3. La médiation n’est pas une obligation pour le consommateur : toute clause ou convention obligeant le consommateur, en cas de litige, à recourir à une médiation préalablement à la saisine du juge est interdite (C. consom. art. L 152-4).

Un dispositif au large champ d’application mais des exclusions

4. Le processus de médiation peut s’appliquer aux litiges nés de ventes ou de prestations de services entre un professionnel et un consommateur.

Est un professionnel toute personne physique ou morale, publique ou privée, qui agit, y compris par un intermédiaire, à des fins entrant dans son activité commerciale, industrielle, artisanale ou libérale (C. consom. art. L 151-1).

5. La médiation de la consommation s’applique aux litiges de nature contractuelle (C. consom. art. L 151-1 et L 151-2) :

nationaux (professionnel établi en France et consommateur résidant en France) ;

transfrontaliers (professionnel établi en France et consommateur résidant, au moment de la conclusion du contrat, dans un autre Etat membre de l’Union européenne que la France).

6. La médiation des litiges de la consommation ne s'applique pas dans les cas suivants (C. consom. art. L 151-3) :

- litiges entre professionnels ;

- réclamations portées par le consommateur auprès du service clientèle du professionnel ou négociations directes entre le consommateur et le professionnel (une réclamation préalable du consommateur auprès du professionnel est néanmoins nécessaire pour saisir le médiateur : n° 8) ;

- tentatives de conciliation ou de médiation ordonnées par un tribunal saisi du litige ;

- procédures introduites par un professionnel contre un consommateur.

Une procédure très encadrée et informatisée

7. Tout professionnel doit communiquer au consommateur les coordonnées du ou des médiateurs compétents dont il relève, en les marquant de manière visible et lisible sur son site internet, sur ses conditions générales de vente ou de service, sur ses bons de commande ou sur tout autre support adapté. Il doit également y mentionner l’adresse du site internet du ou de ces médiateurs. Le professionnel est aussi tenu de fournir ces informations au consommateur dès lors qu'un litige n'a pas pu être réglé dans le cadre d'une réclamation préalable directement introduite auprès de ses services (C. consom. art. L 156-1 et R 156-1).

Tout manquement est passible d'une amende administrative dont le montant ne peut excéder 3 000 € pour une personne physique et 15 000 € pour une personne morale (C. consom. art. L 156-3).

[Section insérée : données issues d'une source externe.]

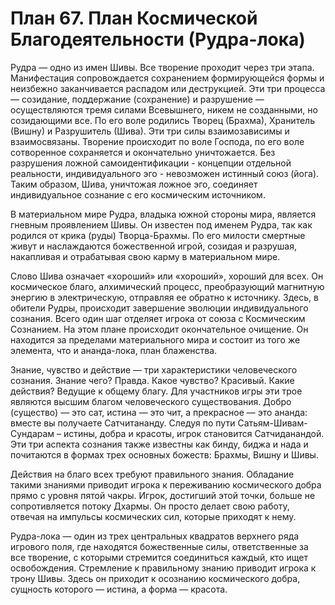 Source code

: # План 67. План Космической Благодеятельности (Рудра-лока)

Рудра — одно из имен Шивы. Все творение проходит через три этапа. Манифестация сопровождается сохранением формирующейся формы и неизбежно заканчивается распадом или деструкцией. Эти три процесса — созидание, поддержание (сохранение) и разрушение — осуществляются тремя силами Всевышнего, никем не созданными, но созидающими все. По его воле родились Творец (Брахма), Хранитель (Вишну) и Разрушитель (Шива). Эти три силы взаимозависимы и взаимосвязаны. Творение происходит по воле Господа, по его воле сотворенное сохраняется и окончательно уничтожается. Без разрушения ложной самоидентификации - концепции отдельной реальности, индивидуального эго - невозможен истинный союз (йога). Таким образом, Шива, уничтожая ложное эго, соединяет индивидуальное сознание с его космическим источником.

В материальном мире Рудра, владыка южной стороны мира, является гневным проявлением Шивы. Он известен под именем Рудра, так как родился от крика (руды) Творца-Брахмы. По его милости смертные живут и наслаждаются божественной игрой, созидая и разрушая, накапливая и отрабатывая свою карму в материальном мире.

Слово Шива означает «хороший» или «хороший», хороший для всех. Он космическое благо, алхимический процесс, преобразующий магнитную энергию в электрическую, отправляя ее обратно к источнику. Здесь, в обители Рудры, происходит завершение эволюции индивидуального сознания. Всего один шаг отделяет игрока от союза с Космическим Сознанием. На этом плане происходит окончательное очищение. Он находится за пределами материального мира и состоит из того же элемента, что и ананда-лока, план блаженства.

Знание, чувство и действие — три характеристики человеческого сознания. Знание чего? Правда. Какое чувство? Красивый. Какие действия? Ведущие к общему благу. Для участников игры эти трое являются высшим благом человеческого существования. Добро (существо) — это сат, истина — это чит, а прекрасное — это ананда: вместе вы получаете Сатчитананду. Следуя по пути Сатьям-Шивам-Сундарам – истины, добра и красоты, игрок становится Сатчиданандой. Эти три аспекта сознания также известны как бинду, биджа и нада и почитаются в формах трех основных божеств: Брахмы, Вишну и Шивы.

Действия на благо всех требуют правильного знания. Обладание такими знаниями приводит игрока к переживанию космического добра прямо с уровня пятой чакры. Игрок, достигший этой точки, больше не сопротивляется потоку Дхармы. Он просто делает свою работу, отвечая на импульсы космических сил, которые приходят к нему.

Рудра-лока — один из трех центральных квадратов верхнего ряда игрового поля, где находятся божественные силы, ответственные за все творение, с которыми стремится соединиться каждый, кто ищет освобождения. Стремление к правильному знанию приводит игрока к трону Шивы. Здесь он приходит к осознанию космического добра, сущность которого — истина, а форма — красота.
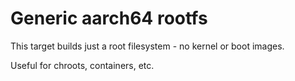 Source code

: # Generic aarch64 rootfs
This target builds just a root filesystem - no kernel or boot images.

Useful for chroots, containers, etc.
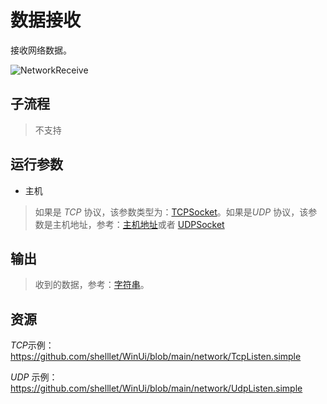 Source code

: # 数据接收 
接收网络数据。

![NetworkReceive](./images/08.png ':size=90%')

## 子流程
> 不支持

## 运行参数

* 主机

>    如果是 *TCP* 协议，该参数类型为：[TCPSocket](./types/TCPSocket.md)。如果是*UDP* 协议，该参数是主机地址，参考：[主机地址](./types/HostAddress.md)或者 [UDPSocket](./types/UDPSocket.md)


## 输出 

> 收到的数据，参考：[字符串](./types/String.md)。


## 资源

*TCP*示例： https://github.com/shelllet/WinUi/blob/main/network/TcpListen.simple

*UDP* 示例： https://github.com/shelllet/WinUi/blob/main/network/UdpListen.simple





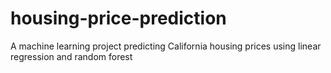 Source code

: # housing-price-prediction
A machine learning project predicting California housing prices using linear regression and random forest 
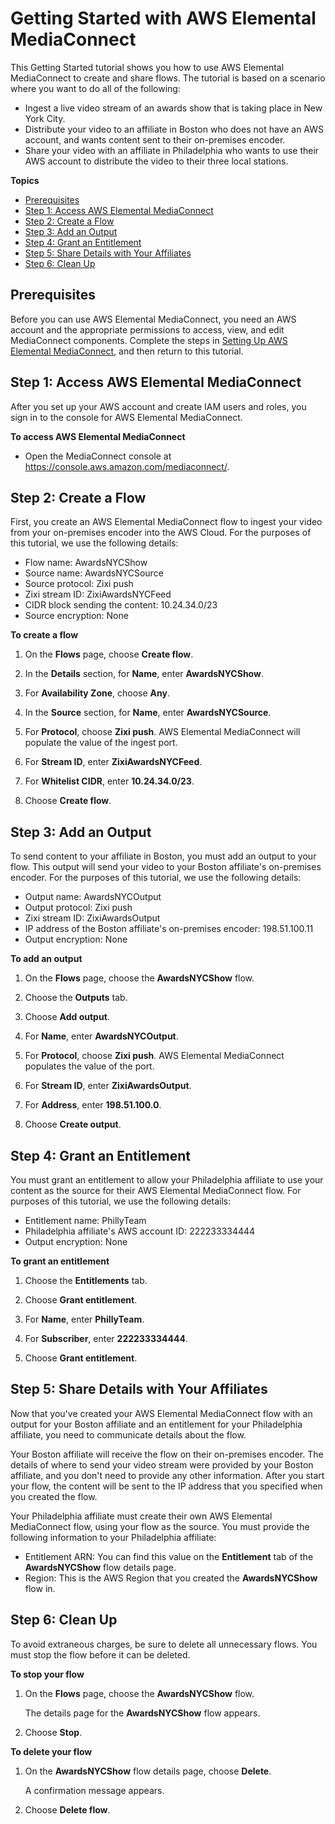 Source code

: # Getting Started with AWS Elemental MediaConnect<a name="getting-started"></a>

This Getting Started tutorial shows you how to use AWS Elemental MediaConnect to create and share flows\. The tutorial is based on a scenario where you want to do all of the following: 
+ Ingest a live video stream of an awards show that is taking place in New York City\.
+ Distribute your video to an affiliate in Boston who does not have an AWS account, and wants content sent to their on\-premises encoder\.
+ Share your video with an affiliate in Philadelphia who wants to use their AWS account to distribute the video to their three local stations\.

**Topics**
+ [Prerequisites](#getting-started-prerequisites)
+ [Step 1: Access AWS Elemental MediaConnect](#getting-started-access-console)
+ [Step 2: Create a Flow](#getting-started-create-flow)
+ [Step 3: Add an Output](#getting-started-add-output)
+ [Step 4: Grant an Entitlement](#getting-started-add-entitlement)
+ [Step 5: Share Details with Your Affiliates](#getting-started-share-with-affiliates)
+ [Step 6: Clean Up](#getting-started-clean-up)

## Prerequisites<a name="getting-started-prerequisites"></a>

Before you can use AWS Elemental MediaConnect, you need an AWS account and the appropriate permissions to access, view, and edit MediaConnect components\. Complete the steps in [Setting Up AWS Elemental MediaConnect](setting-up.md), and then return to this tutorial\.

## Step 1: Access AWS Elemental MediaConnect<a name="getting-started-access-console"></a>

After you set up your AWS account and create IAM users and roles, you sign in to the console for AWS Elemental MediaConnect\.

**To access AWS Elemental MediaConnect**
+ Open the MediaConnect console at [https://console\.aws\.amazon\.com/mediaconnect/](https://console.aws.amazon.com/mediaconnect/)\.

## Step 2: Create a Flow<a name="getting-started-create-flow"></a>

First, you create an AWS Elemental MediaConnect flow to ingest your video from your on\-premises encoder into the AWS Cloud\. For the purposes of this tutorial, we use the following details:
+ Flow name: AwardsNYCShow
+ Source name: AwardsNYCSource
+ Source protocol: Zixi push
+ Zixi stream ID: ZixiAwardsNYCFeed
+ CIDR block sending the content: 10\.24\.34\.0/23
+ Source encryption: None

**To create a flow**

1. On the **Flows** page, choose **Create flow**\.

1. In the **Details** section, for **Name**, enter **AwardsNYCShow**\.

1. For **Availability Zone**, choose **Any**\.

1. In the **Source** section, for **Name**, enter **AwardsNYCSource**\.

1. For **Protocol**, choose **Zixi push**\. AWS Elemental MediaConnect will populate the value of the ingest port\.

1. For **Stream ID**, enter **ZixiAwardsNYCFeed**\.

1. For **Whitelist CIDR**, enter **10\.24\.34\.0/23**\.

1. Choose **Create flow**\.

## Step 3: Add an Output<a name="getting-started-add-output"></a>

To send content to your affiliate in Boston, you must add an output to your flow\. This output will send your video to your Boston affiliate's on\-premises encoder\. For the purposes of this tutorial, we use the following details:
+ Output name: AwardsNYCOutput
+ Output protocol: Zixi push
+ Zixi stream ID: ZixiAwardsOutput
+ IP address of the Boston affiliate's on\-premises encoder: 198\.51\.100\.11
+ Output encryption: None

**To add an output**

1. On the **Flows** page, choose the **AwardsNYCShow** flow\.

1. Choose the **Outputs** tab\.

1. Choose **Add output**\.

1. For **Name**, enter **AwardsNYCOutput**\.

1. For **Protocol**, choose **Zixi push**\. AWS Elemental MediaConnect populates the value of the port\.

1. For **Stream ID**, enter **ZixiAwardsOutput**\.

1. For **Address**, enter **198\.51\.100\.0**\.

1. Choose **Create output**\.

## Step 4: Grant an Entitlement<a name="getting-started-add-entitlement"></a>

You must grant an entitlement to allow your Philadelphia affiliate to use your content as the source for their AWS Elemental MediaConnect flow\. For purposes of this tutorial, we use the following details:
+ Entitlement name: PhillyTeam
+ Philadelphia affiliate's AWS account ID: 222233334444
+ Output encryption: None

**To grant an entitlement**

1. Choose the **Entitlements** tab\.

1. Choose **Grant entitlement**\.

1. For **Name**, enter **PhillyTeam**\.

1. For **Subscriber**, enter **222233334444**\.

1. Choose **Grant entitlement**\.

## Step 5: Share Details with Your Affiliates<a name="getting-started-share-with-affiliates"></a>

Now that you've created your AWS Elemental MediaConnect flow with an output for your Boston affiliate and an entitlement for your Philadelphia affiliate, you need to communicate details about the flow\.

Your Boston affiliate will receive the flow on their on\-premises encoder\. The details of where to send your video stream were provided by your Boston affiliate, and you don't need to provide any other information\. After you start your flow, the content will be sent to the IP address that you specified when you created the flow\.

Your Philadelphia affiliate must create their own AWS Elemental MediaConnect flow, using your flow as the source\. You must provide the following information to your Philadelphia affiliate:
+ Entitlement ARN: You can find this value on the **Entitlement** tab of the **AwardsNYCShow** flow details page\.
+ Region: This is the AWS Region that you created the **AwardsNYCShow** flow in\.

## Step 6: Clean Up<a name="getting-started-clean-up"></a>

To avoid extraneous charges, be sure to delete all unnecessary flows\. You must stop the flow before it can be deleted\.

**To stop your flow**

1. On the **Flows** page, choose the **AwardsNYCShow** flow\.

   The details page for the **AwardsNYCShow** flow appears\.

1. Choose **Stop**\.

**To delete your flow**

1. On the **AwardsNYCShow** flow details page, choose **Delete**\. 

   A confirmation message appears\.

1. Choose **Delete flow**\.  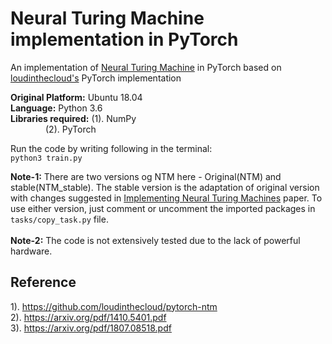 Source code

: # Neural Turing Machine implementation in PyTorch
An implementation of [Neural Turing Machine](https://arxiv.org/pdf/1410.5401.pdf) in PyTorch based on [loudinthecloud's](https://github.com/loudinthecloud) PyTorch implementation

**Original Platform:** Ubuntu 18.04</br>
**Language:** Python 3.6</br>
**Libraries required:** (1). NumPy </br>
&ensp;&ensp;&ensp;&ensp;&ensp;&ensp;&ensp;&ensp;(2). PyTorch

Run the code by writing following in the terminal:</br>
``python3 train.py``

**Note-1:** There are two versions og NTM here - Original(NTM) and stable(NTM\_stable). The stable version is the adaptation of original version with changes suggested in [Implementing Neural Turing Machines](https://arxiv.org/pdf/1807.08518.pdf) paper. To use either version, just comment or uncomment the imported packages in ``tasks/copy_task.py`` file.</br></br>
**Note-2:** The code is not extensively tested due to the lack of powerful hardware.

## Reference
1). https://github.com/loudinthecloud/pytorch-ntm </br>
2). https://arxiv.org/pdf/1410.5401.pdf </br>
3). https://arxiv.org/pdf/1807.08518.pdf
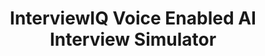 ---
title: InterviewIQ Voice Enabled AI Interview Simulator
emoji: 🎙️
colorFrom: green
colorTo: blue
sdk: docker
--- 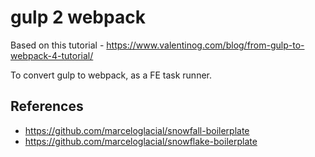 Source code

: # gulp 2 webpack

Based on this tutorial - https://www.valentinog.com/blog/from-gulp-to-webpack-4-tutorial/

To convert gulp to webpack, as a FE task runner.

## References 

* https://github.com/marceloglacial/snowfall-boilerplate
* https://github.com/marceloglacial/snowflake-boilerplate
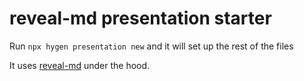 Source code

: # reveal-md presentation starter

Run `npx hygen presentation new` and it will set up the rest of the files

It uses [reveal-md](https://github.com/webpro/reveal-md) under the hood.
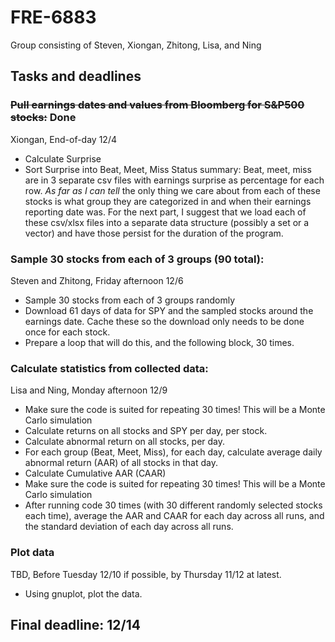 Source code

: # FRE-6883

Group consisting of Steven, Xiongan, Zhitong, Lisa, and Ning

## Tasks and deadlines
### ~~Pull earnings dates and values from Bloomberg for S&P500 stocks:~~ Done
Xiongan, End-of-day 12/4
- Calculate Surprise
- Sort Surprise into Beat, Meet, Miss
Status summary: 
Beat, meet, miss are in 3 separate csv files with earnings surprise as percentage for each row. *As far as I can tell* the only thing we care about from each of these stocks is what group they are categorized in and when their earnings reporting date was. For the next part, I suggest that we load each of these csv/xlsx files into a separate data structure (possibly a set or a vector) and have those persist for the duration of the program. 

### Sample 30 stocks from each of 3 groups (90 total):
Steven and Zhitong, Friday afternoon 12/6
 - Sample 30 stocks from each of 3 groups randomly
 - Download 61 days of data for SPY and the sampled stocks around the earnings date. Cache these so the download only needs to be done once for each stock.
 - Prepare a loop that will do this, and the following block, 30 times.
 
 ### Calculate statistics from collected data:
 Lisa and Ning, Monday afternoon 12/9
 - Make sure the code is suited for repeating 30 times! This will be a Monte Carlo simulation
 - Calculate returns on all stocks and SPY per day, per stock.
 - Calculate abnormal return on all stocks, per day.
 - For each group (Beat, Meet, Miss), for each day, calculate average daily abnormal return (AAR) of all stocks in that day.
 - Calculate Cumulative AAR (CAAR)
 - Make sure the code is suited for repeating 30 times! This will be a Monte Carlo simulation
 - After running code 30 times (with 30 different randomly selected stocks each time), average the AAR and CAAR for each day across all runs, and the standard deviation of each day across all runs.
 
 ### Plot data
 TBD, Before Tuesday 12/10 if possible, by Thursday 11/12 at latest.
 - Using gnuplot, plot the data.
 
 ## Final deadline: 12/14
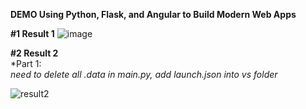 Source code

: **DEMO Using Python, Flask, and Angular to Build Modern Web Apps**

**#1 Result 1**
![image](/uploads/3fa448e962da893c3c25380a720c2ec6/image.png)

**#2 Result 2<br>**
*Part 1:<br>
*need to delete all .data in main.py, add launch.json into vs folder*

![result2](/uploads/261a3db8d5b314a9bfa43d8c20fa9f57/result2.jpg)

8. Un litige ne peut pas être examiné par le médiateur de la consommation lorsque (C. consom. art. L 152-2, al. 2 à 6) :

- le consommateur ne justifie pas avoir tenté, au préalable, de le résoudre directement auprès du professionnel par une réclamation écrite selon les modalités prévues, le cas échéant, dans le contrat ;

- la demande est manifestement infondée ou abusive ;

- le litige a été précédemment examiné ou est en cours d'examen par un autre médiateur ou par un tribunal ; - le consommateur a introduit sa demande auprès du médiateur dans un délai supérieur à un an à compter de sa réclamation écrite auprès du professionnel ;

- le litige n'entre pas dans son champ de compétence.

Le consommateur doit être informé par le médiateur, dans un délai de trois semaines à compter de la réception de son dossier, du rejet de sa demande de médiation (C. consom. art. L 152-2, dernier al.).

9. Tout médiateur de la consommation doit mettre en place un site internet consacré à la médiation et fournissant un accès direct aux informations relatives au processus de médiation. Ce site doit permettre aux consommateurs dedéposer en ligne une demande de médiation accompagnée des documents justificatifs. Sur demande, ces informations peuvent être mises à disposition sur un autre support durable. Les parties doivent toujours avoir la possibilité de recourir à la médiation par voie postale (C. consom. art. L 154-1).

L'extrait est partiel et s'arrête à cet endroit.